The book examines ethnicity from a wider theoretical perspective, scrutinizing the long-accepted underpinnings of what ethnicity is and is not. Most importantly, it develops, through a diversified critique of modernist, essentialist and historical schools, a more complex and fluid understanding of ethnicity. The role of language, material culture and religion is examined, together with the role of social organization — tribe, sect, Sufi lodges and city — in defining the ethnic self. Cases are drawn not only from Iraq but also from the modem or recent history of Iraq, Turkey and Iran.
The authors of this volume include, among others, Fred Halliday, Martin Van Bruinessen, Joyce Blau, Maria O'Shea, Sami Zubaida, Gareth Stansfield and Michael Gunter, each authors of works on the Kurds or the Middle East.

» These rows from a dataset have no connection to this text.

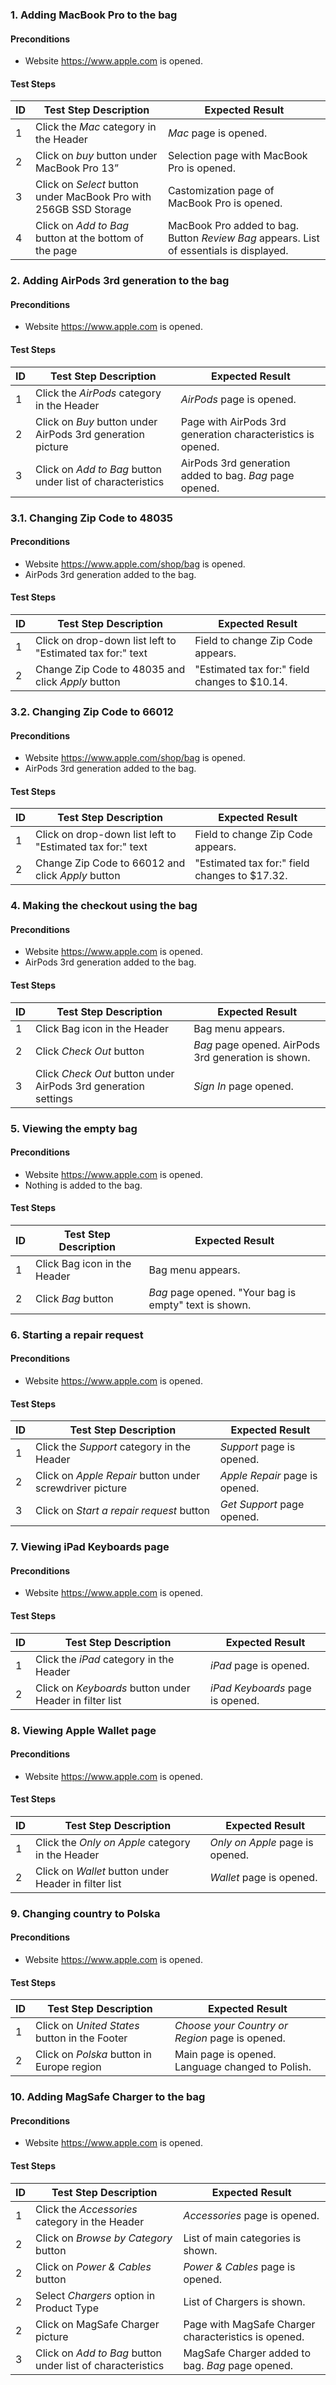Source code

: ### 1. Adding MacBook Pro to the bag

#### Preconditions

- Website https://www.apple.com is opened.

#### Test Steps

| ID                 | Test Step Description                                             | Expected Result                                                                         |
| ------------------ | ----------------------------------------------------------------- | --------------------------------------------------------------------------------------- |
| 1                  | Click the _Mac_ category in the Header                            | _Mac_ page is opened.                                                                   |
| 2                  | Click on _buy_ button under MacBook Pro 13”                       | Selection page with MacBook Pro is opened.                                              |  
| 3                  | Click on _Select_ button under MacBook Pro with 256GB SSD Storage | Castomization page of MacBook Pro is opened.                                            |  
| 4                  | Click on _Add to Bag_ button at the bottom of the page            | MacBook Pro added to bag. Button _Review Bag_ appears. List of essentials is displayed. | 



### 2. Adding AirPods 3rd generation to the bag

#### Preconditions

- Website https://www.apple.com is opened.

#### Test Steps

| ID                 | Test Step Description                                      | Expected Result                                             |
| ------------------ | ---------------------------------------------------------- | ----------------------------------------------------------- |
| 1                  | Click the _AirPods_ category in the Header                 | _AirPods_ page is opened.                                   |
| 2                  | Click on _Buy_ button under AirPods 3rd generation picture | Page with AirPods 3rd generation characteristics is opened. |  
| 3                  | Click on _Add to Bag_ button under list of characteristics | AirPods 3rd generation added to bag. _Bag_ page opened.     | 



### 3.1. Changing Zip Code to 48035

#### Preconditions

- Website https://www.apple.com/shop/bag is opened.
- AirPods 3rd generation added to the bag.

#### Test Steps

| ID                 | Test Step Description                                      | Expected Result                               |
| ------------------ | ---------------------------------------------------------- | --------------------------------------------- |
| 1                  | Click on drop-down list left to "Estimated tax for:" text  | Field to change Zip Code appears.             |
| 2                  | Change Zip Code to 48035 and click _Apply_ button          | "Estimated tax for:" field changes to $10.14. |  



### 3.2. Changing Zip Code to 66012

#### Preconditions

- Website https://www.apple.com/shop/bag is opened.
- AirPods 3rd generation added to the bag.

#### Test Steps

| ID                 | Test Step Description                                      | Expected Result                               |
| ------------------ | ---------------------------------------------------------- | --------------------------------------------- |
| 1                  | Click on drop-down list left to "Estimated tax for:" text  | Field to change Zip Code appears.             |
| 2                  | Change Zip Code to 66012 and click _Apply_ button          | "Estimated tax for:" field changes to $17.32. |  



### 4. Making the checkout using the bag

#### Preconditions

- Website https://www.apple.com is opened.
- AirPods 3rd generation added to the bag.

#### Test Steps

| ID                 | Test Step Description                                          | Expected Result                                      |
| ------------------ | -------------------------------------------------------------- | ---------------------------------------------------- |
| 1                  | Click Bag icon in the Header                                   | Bag menu appears.                                    |
| 2                  | Click _Check Out_ button                                       |  _Bag_ page opened. AirPods 3rd generation is shown. |  
| 3                  | Click _Check Out_ button under AirPods 3rd generation settings |  _Sign In_ page opened.                              |  



### 5. Viewing the empty bag

#### Preconditions

- Website https://www.apple.com is opened.
- Nothing is added to the bag.

#### Test Steps

| ID                 | Test Step Description                 | Expected Result                                        |
| ------------------ | ------------------------------------- | ------------------------------------------------------ |
| 1                  | Click Bag icon in the Header          | Bag menu appears.                                      |
| 2                  | Click _Bag_ button                    |  _Bag_ page opened. "Your bag is empty" text is shown. | 



### 6. Starting a repair request

#### Preconditions

- Website https://www.apple.com is opened.

#### Test Steps

| ID                 | Test Step Description                                    | Expected Result                |
| ------------------ | -------------------------------------------------------- | ------------------------------ |
| 1                  | Click the _Support_ category in the Header               | _Support_ page is opened.      |
| 2                  | Click on _Apple Repair_ button under screwdriver picture | _Apple Repair_ page is opened. |  
| 3                  | Click on _Start a repair request_ button                 | _Get Support_ page opened.     | 



### 7. Viewing iPad Keyboards page

#### Preconditions

- Website https://www.apple.com is opened.

#### Test Steps

| ID                 | Test Step Description                                   | Expected Result                  |
| ------------------ | ------------------------------------------------------- | -------------------------------- |
| 1                  | Click the _iPad_ category in the Header                 | _iPad_ page is opened.           |
| 2                  | Click on _Keyboards_ button under Header in filter list | _iPad Keyboards_ page is opened. |  



### 8. Viewing Apple Wallet page

#### Preconditions

- Website https://www.apple.com is opened.

#### Test Steps

| ID                 | Test Step Description                                | Expected Result                 |
| ------------------ | ---------------------------------------------------- | ------------------------------- |
| 1                  | Click the _Only on Apple_ category in the Header     | _Only on Apple_ page is opened. |
| 2                  | Click on _Wallet_ button under Header in filter list | _Wallet_ page is opened.        |  



### 9. Changing country to Polska

#### Preconditions

- Website https://www.apple.com is opened.

#### Test Steps

| ID  | Test Step Description                         | Expected Result                                  |
|-----|-----------------------------------------------|--------------------------------------------------|
| 1   | Click on _United States_ button in the Footer | _Choose your Country or Region_ page is opened.  |
| 2   | Click on _Polska_ button in Europe region     | Main page is opened. Language changed to Polish. |



### 10. Adding MagSafe Charger to the bag

#### Preconditions

- Website https://www.apple.com is opened.

#### Test Steps

| ID                 | Test Step Description                                      | Expected Result                                      |
| ------------------ | ---------------------------------------------------------- | ---------------------------------------------------- |
| 1                  | Click the _Accessories_ category in the Header             | _Accessories_ page is opened.                        |
| 2                  | Click on _Browse by Category_ button                       | List of main categories is shown.                    |  
| 2                  | Click on _Power & Cables_ button                           | _Power & Cables_ page is opened.                     |  
| 2                  | Select _Chargers_ option in Product Type                   | List of Chargers is shown.                           |  
| 2                  | Click on MagSafe Charger picture                           | Page with MagSafe Charger characteristics is opened. |  
| 3                  | Click on _Add to Bag_ button under list of characteristics | MagSafe Charger added to bag. _Bag_ page opened.     |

They hail from various disciplines that combine history, anthropology and sociology with politics, geography and linguistics, lending the debate a rich and intricate character.
Faleh A. Jabar is Director of the newly established Iraq Institute for Strategic Studies. His books include The Shi'ite movement in Iraq (Saqi).
Hosham Dawod is an anthropologist at the Centre Nationale de la Recherche Scientifique and co-editor with Faleh A. Jabar of Tribes and Power: Nationalism and Ethnicity in the Middle East (Saqi).